Task prompt:
Below is a block of records; reproduce all of them exactly and leave out any pictures.
-.-.-
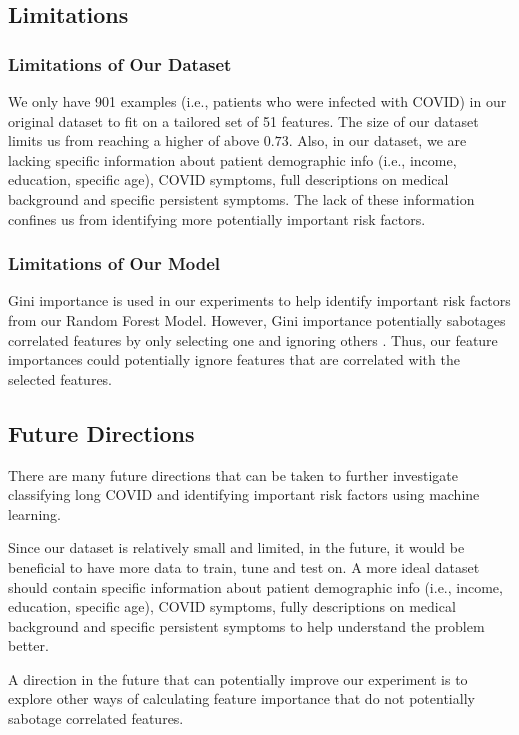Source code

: \documentclass{article}
\begin{document}
\subsection{Limitations}

\subsubsection{Limitations of Our Dataset}
We only have 901 examples (i.e., patients who were infected with COVID) in our original dataset to fit on a tailored set of 51 features. The size of our dataset limits us from reaching a higher of above $0.73$. Also, in our dataset, we are lacking specific information about patient demographic info (i.e., income, education, specific age), COVID symptoms, full descriptions on medical background and specific persistent symptoms. The lack of these information confines us from identifying more potentially important risk factors.  

\subsubsection{Limitations of Our Model}
Gini importance is used in our experiments to help identify important risk factors from our Random Forest Model. However, Gini importance potentially sabotages correlated features by only selecting one and ignoring others \citep{Strobl2007}. Thus, our feature importances could potentially ignore features that are correlated with the selected features.  


\subsection{Future Directions}

There are many future directions that can be taken to further investigate classifying long COVID and identifying important risk factors using machine learning. 


Since our dataset is relatively small and limited, in the future, it would be beneficial to have more data to train, tune and test on. A more ideal dataset should contain specific information about patient demographic info (i.e., income, education, specific age), COVID symptoms, fully descriptions on medical background and specific persistent symptoms to help understand the problem better. 

A direction in the future that can potentially improve our experiment is to explore other ways of calculating feature importance that do not potentially sabotage correlated features. 
\end{document}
-.-.-
Reply:
Source code

: \documentclass{article}
\begin{document}
\subsection{Limitations}

\subsubsection{Limitations of Our Dataset}
We only have 901 examples (i.e., patients who were infected with COVID) in our original dataset to fit on a tailored set of 51 features. The size of our dataset limits us from reaching a higher of above $0.73$. Also, in our dataset, we are lacking specific information about patient demographic info (i.e., income, education, specific age), COVID symptoms, full descriptions on medical background and specific persistent symptoms. The lack of these information confines us from identifying more potentially important risk factors.  

\subsubsection{Limitations of Our Model}
Gini importance is used in our experiments to help identify important risk factors from our Random Forest Model. However, Gini importance potentially sabotages correlated features by only selecting one and ignoring others \citep{Strobl2007}. Thus, our feature importances could potentially ignore features that are correlated with the selected features.  


\subsection{Future Directions}

There are many future directions that can be taken to further investigate classifying long COVID and identifying important risk factors using machine learning. 


Since our dataset is relatively small and limited, in the future, it would be beneficial to have more data to train, tune and test on. A more ideal dataset should contain specific information about patient demographic info (i.e., income, education, specific age), COVID symptoms, fully descriptions on medical background and specific persistent symptoms to help understand the problem better. 

A direction in the future that can potentially improve our experiment is to explore other ways of calculating feature importance that do not potentially sabotage correlated features. 
\end{document}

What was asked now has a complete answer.